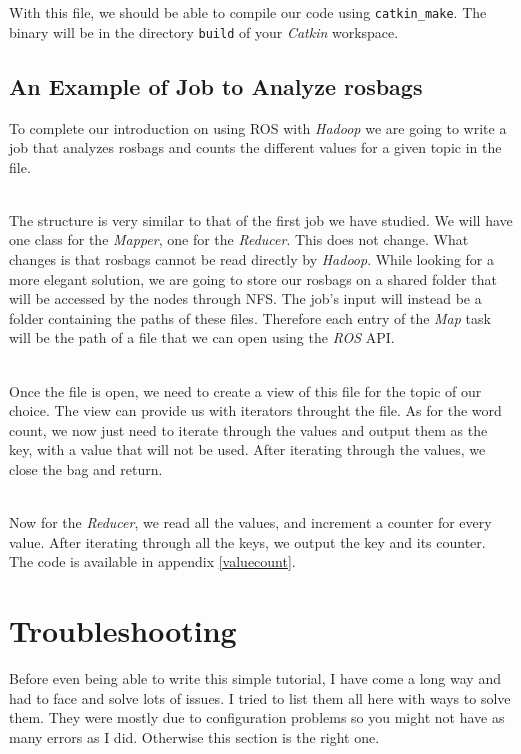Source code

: \documentclass[a4paper, 12pt]{article}
\begin{document}
With this file, we should be able to compile our code using \texttt{catkin\_make}. The binary will be in the directory \texttt{build} of your \textit{Catkin} workspace.

  \subsection{An Example of Job to Analyze rosbags}

To complete our introduction on using ROS with \textit{Hadoop} we are going to write a job that analyzes rosbags and counts the different values for a given topic in the file.

~\\
The structure is very similar to that of the first job we have studied. We will have one class for the \textit{Mapper}, one for the \textit{Reducer}. This does not change. What changes is that rosbags cannot be read directly by \textit{Hadoop}. While looking for a more elegant solution, we are going to store our rosbags on a shared folder that will be accessed by the nodes through NFS. The job's input will instead be a folder containing the paths of these files. Therefore each entry of the \textit{Map} task will be the path of a file that we can open using the \textit{ROS} API.

~\\
Once the file is open, we need to create a view of this file for the topic of our choice. The view can provide us with iterators throught the file. As for the word count, we now just need to iterate through the values and output them as the key, with a value that will not be used. After iterating through the values, we close the bag and return.

~\\
Now for the \textit{Reducer}, we read all the values, and increment a counter for every value. After iterating through all the keys, we output the key and its counter. The code is available in appendix \ref{valuecount}.

\section{Troubleshooting}

Before even being able to write this simple tutorial, I have come a long way and had to face and solve lots of issues. I tried to list them all here with ways to solve them. They were mostly due to configuration problems so you might not have as many errors as I did. Otherwise this section is the right one.
\end{document}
▬▬▬
__Work item__
Produce a verbatim copy of all records, minus pictures.

__Solution to this task__
Source code

: \documentclass[a4paper, 12pt]{article}
\begin{document}
With this file, we should be able to compile our code using \texttt{catkin\_make}. The binary will be in the directory \texttt{build} of your \textit{Catkin} workspace.

  \subsection{An Example of Job to Analyze rosbags}

To complete our introduction on using ROS with \textit{Hadoop} we are going to write a job that analyzes rosbags and counts the different values for a given topic in the file.

~\\
The structure is very similar to that of the first job we have studied. We will have one class for the \textit{Mapper}, one for the \textit{Reducer}. This does not change. What changes is that rosbags cannot be read directly by \textit{Hadoop}. While looking for a more elegant solution, we are going to store our rosbags on a shared folder that will be accessed by the nodes through NFS. The job's input will instead be a folder containing the paths of these files. Therefore each entry of the \textit{Map} task will be the path of a file that we can open using the \textit{ROS} API.

~\\
Once the file is open, we need to create a view of this file for the topic of our choice. The view can provide us with iterators throught the file. As for the word count, we now just need to iterate through the values and output them as the key, with a value that will not be used. After iterating through the values, we close the bag and return.

~\\
Now for the \textit{Reducer}, we read all the values, and increment a counter for every value. After iterating through all the keys, we output the key and its counter. The code is available in appendix \ref{valuecount}.

\section{Troubleshooting}

Before even being able to write this simple tutorial, I have come a long way and had to face and solve lots of issues. I tried to list them all here with ways to solve them. They were mostly due to configuration problems so you might not have as many errors as I did. Otherwise this section is the right one.
\end{document}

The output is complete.